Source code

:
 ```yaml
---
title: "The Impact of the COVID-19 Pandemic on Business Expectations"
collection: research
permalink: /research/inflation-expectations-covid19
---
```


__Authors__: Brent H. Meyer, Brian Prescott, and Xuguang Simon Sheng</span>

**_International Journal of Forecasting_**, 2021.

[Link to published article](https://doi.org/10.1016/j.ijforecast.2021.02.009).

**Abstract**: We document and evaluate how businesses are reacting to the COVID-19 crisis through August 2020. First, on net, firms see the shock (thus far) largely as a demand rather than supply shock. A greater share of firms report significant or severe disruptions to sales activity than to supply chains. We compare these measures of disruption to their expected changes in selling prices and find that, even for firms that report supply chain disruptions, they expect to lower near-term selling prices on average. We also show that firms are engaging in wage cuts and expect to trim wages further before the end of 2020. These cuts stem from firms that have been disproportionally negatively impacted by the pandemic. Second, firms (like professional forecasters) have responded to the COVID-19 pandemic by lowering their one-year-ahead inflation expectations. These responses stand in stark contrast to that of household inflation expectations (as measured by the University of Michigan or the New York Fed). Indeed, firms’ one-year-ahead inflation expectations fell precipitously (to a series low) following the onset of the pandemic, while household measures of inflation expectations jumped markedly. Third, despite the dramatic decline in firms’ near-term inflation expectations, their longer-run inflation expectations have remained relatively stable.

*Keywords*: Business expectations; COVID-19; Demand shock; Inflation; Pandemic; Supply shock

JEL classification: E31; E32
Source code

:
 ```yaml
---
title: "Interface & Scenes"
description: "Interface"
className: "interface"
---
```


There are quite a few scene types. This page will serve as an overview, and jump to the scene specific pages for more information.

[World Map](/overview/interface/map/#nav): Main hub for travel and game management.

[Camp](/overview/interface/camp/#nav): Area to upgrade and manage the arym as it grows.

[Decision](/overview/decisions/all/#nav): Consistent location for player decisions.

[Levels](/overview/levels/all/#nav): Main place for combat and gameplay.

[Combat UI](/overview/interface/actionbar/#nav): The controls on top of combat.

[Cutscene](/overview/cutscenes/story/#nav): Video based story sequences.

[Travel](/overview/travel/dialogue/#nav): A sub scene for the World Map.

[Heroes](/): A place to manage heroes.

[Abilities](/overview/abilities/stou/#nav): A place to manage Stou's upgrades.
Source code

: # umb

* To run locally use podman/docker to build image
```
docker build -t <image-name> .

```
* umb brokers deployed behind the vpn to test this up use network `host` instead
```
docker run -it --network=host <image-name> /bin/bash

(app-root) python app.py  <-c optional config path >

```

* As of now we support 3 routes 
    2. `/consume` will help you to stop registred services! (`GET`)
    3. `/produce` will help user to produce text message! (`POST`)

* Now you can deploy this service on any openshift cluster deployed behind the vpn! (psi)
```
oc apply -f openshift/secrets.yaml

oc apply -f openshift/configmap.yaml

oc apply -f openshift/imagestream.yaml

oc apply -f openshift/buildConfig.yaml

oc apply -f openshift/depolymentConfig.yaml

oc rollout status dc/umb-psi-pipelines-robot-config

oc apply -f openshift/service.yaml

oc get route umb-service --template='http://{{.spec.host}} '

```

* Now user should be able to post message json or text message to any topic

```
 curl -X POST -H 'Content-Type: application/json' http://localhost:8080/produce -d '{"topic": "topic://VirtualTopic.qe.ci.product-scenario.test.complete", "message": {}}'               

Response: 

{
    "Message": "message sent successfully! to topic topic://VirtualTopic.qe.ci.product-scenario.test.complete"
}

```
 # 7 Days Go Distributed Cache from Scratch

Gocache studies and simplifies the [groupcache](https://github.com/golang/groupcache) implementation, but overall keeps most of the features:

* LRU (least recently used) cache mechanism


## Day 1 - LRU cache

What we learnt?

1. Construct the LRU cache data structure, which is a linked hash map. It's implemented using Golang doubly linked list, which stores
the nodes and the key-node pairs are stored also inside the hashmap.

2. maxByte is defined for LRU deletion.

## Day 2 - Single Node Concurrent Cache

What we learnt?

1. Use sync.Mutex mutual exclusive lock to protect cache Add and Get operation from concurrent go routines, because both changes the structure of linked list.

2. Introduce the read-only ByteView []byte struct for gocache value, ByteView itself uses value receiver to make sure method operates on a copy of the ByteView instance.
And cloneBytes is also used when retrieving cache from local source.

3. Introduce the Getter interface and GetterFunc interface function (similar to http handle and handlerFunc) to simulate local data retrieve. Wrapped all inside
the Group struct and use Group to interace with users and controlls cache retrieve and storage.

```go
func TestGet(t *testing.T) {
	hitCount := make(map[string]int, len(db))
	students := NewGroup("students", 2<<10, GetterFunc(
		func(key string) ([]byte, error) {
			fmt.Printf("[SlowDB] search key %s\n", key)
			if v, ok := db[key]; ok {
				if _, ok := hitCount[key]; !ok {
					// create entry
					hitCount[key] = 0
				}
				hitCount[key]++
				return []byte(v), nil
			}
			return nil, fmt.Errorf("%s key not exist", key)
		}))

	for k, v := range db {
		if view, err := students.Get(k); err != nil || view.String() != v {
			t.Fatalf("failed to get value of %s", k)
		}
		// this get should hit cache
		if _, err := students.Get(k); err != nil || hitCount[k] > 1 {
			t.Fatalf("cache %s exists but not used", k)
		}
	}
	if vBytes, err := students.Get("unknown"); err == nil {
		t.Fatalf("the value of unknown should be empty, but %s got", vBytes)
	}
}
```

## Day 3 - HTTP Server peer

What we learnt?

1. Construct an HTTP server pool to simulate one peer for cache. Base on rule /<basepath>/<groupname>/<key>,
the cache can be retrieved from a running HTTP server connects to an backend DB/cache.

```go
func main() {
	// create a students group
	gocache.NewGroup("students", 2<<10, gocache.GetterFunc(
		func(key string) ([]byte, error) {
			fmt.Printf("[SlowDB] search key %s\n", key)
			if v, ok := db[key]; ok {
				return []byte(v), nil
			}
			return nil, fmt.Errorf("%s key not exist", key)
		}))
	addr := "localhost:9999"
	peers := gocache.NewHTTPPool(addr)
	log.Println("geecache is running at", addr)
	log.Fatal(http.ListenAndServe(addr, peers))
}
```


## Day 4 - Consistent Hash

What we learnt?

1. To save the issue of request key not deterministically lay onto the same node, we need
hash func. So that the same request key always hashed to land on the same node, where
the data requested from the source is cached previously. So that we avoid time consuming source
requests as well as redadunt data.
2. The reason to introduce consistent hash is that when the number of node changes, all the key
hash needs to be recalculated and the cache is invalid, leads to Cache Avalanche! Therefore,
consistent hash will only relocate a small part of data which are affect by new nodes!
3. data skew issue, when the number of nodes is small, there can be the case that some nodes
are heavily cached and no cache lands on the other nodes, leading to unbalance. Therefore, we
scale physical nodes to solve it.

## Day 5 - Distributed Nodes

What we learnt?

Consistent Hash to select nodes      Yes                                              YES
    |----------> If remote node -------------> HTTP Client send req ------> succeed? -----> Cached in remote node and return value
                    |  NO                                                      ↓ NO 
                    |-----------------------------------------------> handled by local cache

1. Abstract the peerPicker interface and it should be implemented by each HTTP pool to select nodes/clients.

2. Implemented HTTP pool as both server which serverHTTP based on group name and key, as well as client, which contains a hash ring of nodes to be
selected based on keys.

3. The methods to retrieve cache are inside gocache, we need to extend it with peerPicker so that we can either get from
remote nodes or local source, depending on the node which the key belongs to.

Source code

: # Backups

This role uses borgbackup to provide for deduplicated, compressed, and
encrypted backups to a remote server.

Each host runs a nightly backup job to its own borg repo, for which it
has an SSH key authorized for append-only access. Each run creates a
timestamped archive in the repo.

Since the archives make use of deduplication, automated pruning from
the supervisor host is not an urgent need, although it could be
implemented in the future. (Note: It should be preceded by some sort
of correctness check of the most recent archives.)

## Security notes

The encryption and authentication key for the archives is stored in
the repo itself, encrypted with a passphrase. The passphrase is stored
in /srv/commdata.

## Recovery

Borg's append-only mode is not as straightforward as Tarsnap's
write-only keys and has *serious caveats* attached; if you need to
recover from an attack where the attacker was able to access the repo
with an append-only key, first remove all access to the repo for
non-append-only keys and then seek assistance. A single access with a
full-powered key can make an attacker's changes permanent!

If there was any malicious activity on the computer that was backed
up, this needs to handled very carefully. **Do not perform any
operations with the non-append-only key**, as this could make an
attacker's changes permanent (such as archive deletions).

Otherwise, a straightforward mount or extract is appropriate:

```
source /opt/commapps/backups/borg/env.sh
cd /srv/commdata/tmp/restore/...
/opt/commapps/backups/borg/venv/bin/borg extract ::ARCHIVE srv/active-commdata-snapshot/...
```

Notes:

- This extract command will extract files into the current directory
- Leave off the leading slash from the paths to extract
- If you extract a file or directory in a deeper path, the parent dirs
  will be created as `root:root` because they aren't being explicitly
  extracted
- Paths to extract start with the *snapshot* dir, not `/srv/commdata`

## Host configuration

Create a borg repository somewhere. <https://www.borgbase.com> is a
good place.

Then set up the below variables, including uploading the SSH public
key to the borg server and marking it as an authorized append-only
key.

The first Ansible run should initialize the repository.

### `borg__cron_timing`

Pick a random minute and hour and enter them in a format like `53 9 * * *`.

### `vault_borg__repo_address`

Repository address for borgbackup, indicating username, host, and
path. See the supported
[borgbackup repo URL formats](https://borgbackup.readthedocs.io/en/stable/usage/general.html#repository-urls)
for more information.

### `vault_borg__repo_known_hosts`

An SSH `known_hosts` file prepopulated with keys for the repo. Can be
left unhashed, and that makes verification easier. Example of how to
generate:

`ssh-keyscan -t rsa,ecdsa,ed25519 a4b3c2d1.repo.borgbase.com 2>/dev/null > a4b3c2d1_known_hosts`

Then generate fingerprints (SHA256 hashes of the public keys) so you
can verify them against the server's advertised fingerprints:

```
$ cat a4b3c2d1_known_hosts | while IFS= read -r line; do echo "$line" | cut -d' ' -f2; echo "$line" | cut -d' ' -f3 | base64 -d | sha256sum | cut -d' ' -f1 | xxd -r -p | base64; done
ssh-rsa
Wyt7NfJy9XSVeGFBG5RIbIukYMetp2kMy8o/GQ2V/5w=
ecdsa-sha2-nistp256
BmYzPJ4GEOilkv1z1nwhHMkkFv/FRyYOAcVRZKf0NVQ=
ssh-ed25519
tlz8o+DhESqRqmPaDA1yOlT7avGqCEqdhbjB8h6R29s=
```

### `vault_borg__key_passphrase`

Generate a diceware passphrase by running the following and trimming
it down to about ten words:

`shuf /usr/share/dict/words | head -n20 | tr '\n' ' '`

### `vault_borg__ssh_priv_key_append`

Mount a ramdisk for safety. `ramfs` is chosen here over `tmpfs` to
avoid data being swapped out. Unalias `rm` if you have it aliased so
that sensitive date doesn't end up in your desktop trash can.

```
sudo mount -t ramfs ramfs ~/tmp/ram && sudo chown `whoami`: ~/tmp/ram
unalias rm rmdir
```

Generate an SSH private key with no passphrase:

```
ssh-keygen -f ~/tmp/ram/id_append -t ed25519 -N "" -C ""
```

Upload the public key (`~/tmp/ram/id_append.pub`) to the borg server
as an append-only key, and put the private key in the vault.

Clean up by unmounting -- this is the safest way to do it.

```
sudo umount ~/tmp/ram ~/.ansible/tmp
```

----------

Each line from the top of the material above through the line containing "of Forecasting_**, 2021." must be output exactly, and no other line.

Source code

:
 ```yaml
---
title: "The Impact of the COVID-19 Pandemic on Business Expectations"
collection: research
permalink: /research/inflation-expectations-covid19
---
```


__Authors__: Brent H. Meyer, Brian Prescott, and Xuguang Simon Sheng</span>

**_International Journal of Forecasting_**, 2021.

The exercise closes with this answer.